(Records from a data source)
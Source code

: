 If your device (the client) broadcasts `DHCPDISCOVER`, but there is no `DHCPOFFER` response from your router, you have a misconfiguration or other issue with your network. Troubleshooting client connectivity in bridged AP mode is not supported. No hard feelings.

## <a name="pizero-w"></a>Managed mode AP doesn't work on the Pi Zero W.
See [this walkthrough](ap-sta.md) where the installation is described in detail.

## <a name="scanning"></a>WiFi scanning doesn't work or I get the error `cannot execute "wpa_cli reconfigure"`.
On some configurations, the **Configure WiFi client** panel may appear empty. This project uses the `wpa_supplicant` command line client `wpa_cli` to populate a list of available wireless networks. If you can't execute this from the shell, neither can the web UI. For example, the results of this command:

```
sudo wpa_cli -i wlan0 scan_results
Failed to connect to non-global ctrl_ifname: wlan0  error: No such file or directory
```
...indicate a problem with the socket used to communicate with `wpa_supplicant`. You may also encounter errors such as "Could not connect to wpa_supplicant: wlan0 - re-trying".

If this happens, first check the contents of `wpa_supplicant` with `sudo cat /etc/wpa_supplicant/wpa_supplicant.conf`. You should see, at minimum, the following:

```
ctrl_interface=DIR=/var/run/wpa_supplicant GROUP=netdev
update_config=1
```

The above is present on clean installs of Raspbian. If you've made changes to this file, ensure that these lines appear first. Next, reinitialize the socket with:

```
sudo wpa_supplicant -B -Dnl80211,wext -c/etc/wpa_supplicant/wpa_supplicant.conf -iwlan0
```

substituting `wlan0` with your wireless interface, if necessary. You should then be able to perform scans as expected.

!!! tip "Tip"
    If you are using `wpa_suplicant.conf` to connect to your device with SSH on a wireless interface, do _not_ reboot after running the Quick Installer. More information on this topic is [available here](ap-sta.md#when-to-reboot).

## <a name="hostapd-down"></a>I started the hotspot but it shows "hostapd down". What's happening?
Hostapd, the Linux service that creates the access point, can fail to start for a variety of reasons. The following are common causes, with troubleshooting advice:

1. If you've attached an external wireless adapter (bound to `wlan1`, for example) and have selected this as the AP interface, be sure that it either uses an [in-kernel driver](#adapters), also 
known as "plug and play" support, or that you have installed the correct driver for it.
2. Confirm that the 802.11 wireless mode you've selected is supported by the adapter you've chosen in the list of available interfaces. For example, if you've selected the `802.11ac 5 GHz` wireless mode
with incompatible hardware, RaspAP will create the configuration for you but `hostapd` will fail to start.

- [TRY IT]: All the data above should be restated in full, exactly.

- [ANSWER FOR THIS EXERCISE]:
Source code

: If your device (the client) broadcasts `DHCPDISCOVER`, but there is no `DHCPOFFER` response from your router, you have a misconfiguration or other issue with your network. Troubleshooting client connectivity in bridged AP mode is not supported. No hard feelings.

## <a name="pizero-w"></a>Managed mode AP doesn't work on the Pi Zero W.
See [this walkthrough](ap-sta.md) where the installation is described in detail.

## <a name="scanning"></a>WiFi scanning doesn't work or I get the error `cannot execute "wpa_cli reconfigure"`.
On some configurations, the **Configure WiFi client** panel may appear empty. This project uses the `wpa_supplicant` command line client `wpa_cli` to populate a list of available wireless networks. If you can't execute this from the shell, neither can the web UI. For example, the results of this command:

```
sudo wpa_cli -i wlan0 scan_results
Failed to connect to non-global ctrl_ifname: wlan0  error: No such file or directory
```
...indicate a problem with the socket used to communicate with `wpa_supplicant`. You may also encounter errors such as "Could not connect to wpa_supplicant: wlan0 - re-trying".

If this happens, first check the contents of `wpa_supplicant` with `sudo cat /etc/wpa_supplicant/wpa_supplicant.conf`. You should see, at minimum, the following:

```
ctrl_interface=DIR=/var/run/wpa_supplicant GROUP=netdev
update_config=1
```

The above is present on clean installs of Raspbian. If you've made changes to this file, ensure that these lines appear first. Next, reinitialize the socket with:

```
sudo wpa_supplicant -B -Dnl80211,wext -c/etc/wpa_supplicant/wpa_supplicant.conf -iwlan0
```

substituting `wlan0` with your wireless interface, if necessary. You should then be able to perform scans as expected.

!!! tip "Tip"
    If you are using `wpa_suplicant.conf` to connect to your device with SSH on a wireless interface, do _not_ reboot after running the Quick Installer. More information on this topic is [available here](ap-sta.md#when-to-reboot).

## <a name="hostapd-down"></a>I started the hotspot but it shows "hostapd down". What's happening?
Hostapd, the Linux service that creates the access point, can fail to start for a variety of reasons. The following are common causes, with troubleshooting advice:

1. If you've attached an external wireless adapter (bound to `wlan1`, for example) and have selected this as the AP interface, be sure that it either uses an [in-kernel driver](#adapters), also 
known as "plug and play" support, or that you have installed the correct driver for it.
2. Confirm that the 802.11 wireless mode you've selected is supported by the adapter you've chosen in the list of available interfaces. For example, if you've selected the `802.11ac 5 GHz` wireless mode
with incompatible hardware, RaspAP will create the configuration for you but `hostapd` will fail to start.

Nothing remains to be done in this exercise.